The two both publicly said it wouldn’t affect their working relationship. But it left some party insiders wondering what it portends for Healey’s expected role as de facto party leader, should she win the governor’s office.

“She’s a kingmaker,” one Democratic operative said. “Now that she has this power, I think she’s aware that she can use it.”

Healey expresses discomfort with publicly mapping too far in front of her. She described her eventual embrace of running as an evolution, and said she does not harbor further political designs. Asked what her political ambition is, she quickly answered: “None.”

Jocelyn Jones, a longtime friend and former assistant attorney general, said she “never thought about [Healey] being governor,” nor did Healey openly aspire to it before ultimately deciding to run.

“Personally, I have thought she should run for president,” Jones said.

Healey laughed at the suggestion. But it also may be an unavoidable one given that, before Baker, four of the last five governors elected in Massachusetts later ran for president.

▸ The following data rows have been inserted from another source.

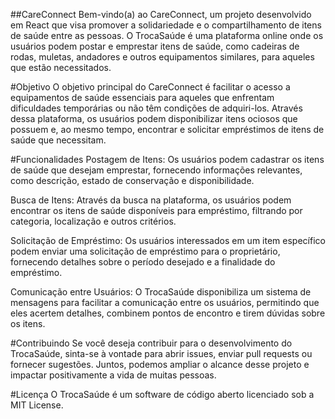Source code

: ##CareConnect
Bem-vindo(a) ao CareConnect, um projeto desenvolvido em React que visa promover a solidariedade e o compartilhamento de itens de saúde entre as pessoas. O TrocaSaúde é uma plataforma online onde os usuários podem postar e emprestar itens de saúde, como cadeiras de rodas, muletas, andadores e outros equipamentos similares, para aqueles que estão necessitados.

#Objetivo
O objetivo principal do CareConnect é facilitar o acesso a equipamentos de saúde essenciais para aqueles que enfrentam dificuldades temporárias ou não têm condições de adquiri-los. Através dessa plataforma, os usuários podem disponibilizar itens ociosos que possuem e, ao mesmo tempo, encontrar e solicitar empréstimos de itens de saúde que necessitam.

#Funcionalidades
Postagem de Itens: Os usuários podem cadastrar os itens de saúde que desejam emprestar, fornecendo informações relevantes, como descrição, estado de conservação e disponibilidade.

Busca de Itens: Através da busca na plataforma, os usuários podem encontrar os itens de saúde disponíveis para empréstimo, filtrando por categoria, localização e outros critérios.

Solicitação de Empréstimo: Os usuários interessados em um item específico podem enviar uma solicitação de empréstimo para o proprietário, fornecendo detalhes sobre o período desejado e a finalidade do empréstimo.

Comunicação entre Usuários: O TrocaSaúde disponibiliza um sistema de mensagens para facilitar a comunicação entre os usuários, permitindo que eles acertem detalhes, combinem pontos de encontro e tirem dúvidas sobre os itens.

#Contribuindo
Se você deseja contribuir para o desenvolvimento do TrocaSaúde, sinta-se à vontade para abrir issues, enviar pull requests ou fornecer sugestões. Juntos, podemos ampliar o alcance desse projeto e impactar positivamente a vida de muitas pessoas.

#Licença
O TrocaSaúde é um software de código aberto licenciado sob a MIT License.
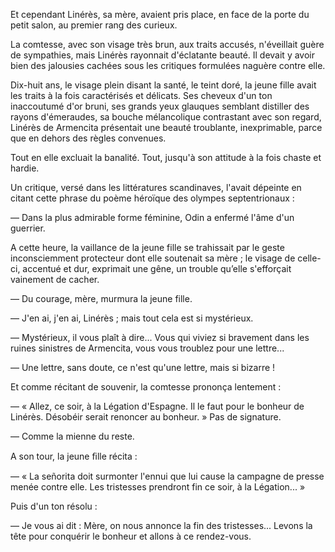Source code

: Et cependant Linérès, sa mère, avaient pris place, en face de la porte du
petit salon, au premier rang des curieux.

La comtesse, avec son visage très brun, aux traits accusés, n'éveillait
guère de sympathies, mais Linérès rayonnait d'éclatante beauté. Il devait y
avoir bien des jalousies cachées sous les critiques formulées naguère contre
elle.

Dix-huit ans, le visage plein disant la santé, le teint doré, la jeune fille
avait les traits à la fois caractérisés et délicats. Ses cheveux d'un ton inaccoutumé d'or bruni, ses grands yeux glauques semblant distiller des rayons d'émeraudes, sa bouche mélancolique contrastant avec son regard, Linérès de Armencita présentait une beauté troublante, inexprimable, parce que en dehors des règles convenues.

Tout en elle excluait la banalité. Tout, jusqu'à son attitude à la fois
chaste et hardie.

Un critique, versé dans les littératures scandinaves, l'avait dépeinte en
citant cette phrase du poème héroïque des olympes septentrionaux :

— Dans la plus admirable forme féminine, Odin a enfermé l'âme d'un guerrier.

A cette heure, la vaillance de la jeune fille se trahissait par le geste inconsciemment protecteur dont elle soutenait sa mère ; le visage de celle-ci, accentué et dur, exprimait une gêne, un trouble qu’elle s'efforçait vainement de cacher.

— Du courage, mère, murmura la jeune fille.

— J'en ai, j'en ai, Linérès ; mais tout cela est si mystérieux.

— Mystérieux, il vous plaît à dire... Vous qui viviez si bravement dans les ruines sinistres de Armencita, vous vous troublez pour une lettre...

— Une lettre, sans doute, ce n'est qu'une lettre, mais si bizarre !

Et comme récitant de souvenir, la comtesse prononça lentement :

— « Allez, ce soir, à la Légation d'Espagne. Il le faut pour le bonheur de
  Linérès. Désobéir serait renoncer au bonheur. » Pas de signature.

— Comme la mienne du reste.

A son tour, la jeune ﬁlle récita :

— « La señorita doit surmonter l'ennui que lui cause la campagne de presse menée contre elle. Les tristesses prendront fin ce soir, à la Légation...  »

Puis d'un ton résolu :

— Je vous ai dit : Mère, on nous annonce la fin des tristesses... Levons la
tête pour conquérir le bonheur et allons à ce rendez-vous.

“No grand plan or scheme for how this unfolds,” Healey said.

Indeed, her decision to run for governor may have turned in, of all places, a kitchen in Essex.

During a visit to her brother Terence’s home last year, Healey asked his youngest daughter, Cece, whether she thought she should run.

Cece, Terence said, quickly asked if she would be the first woman to be elected. She would, Maura responded. (While Jane Swift served as acting governor 20 years ago, Massachusetts has never elected a female governor.)

“Then Cece — without a pause — said, ‘You have to do it, right?’ ” Terence said, laughing at the memory. “That sealed it. That exchange, I’ll never forget that. A light clicked in Maura’s eyes.”

“Or,” he quickly added, “maybe I imagined that.”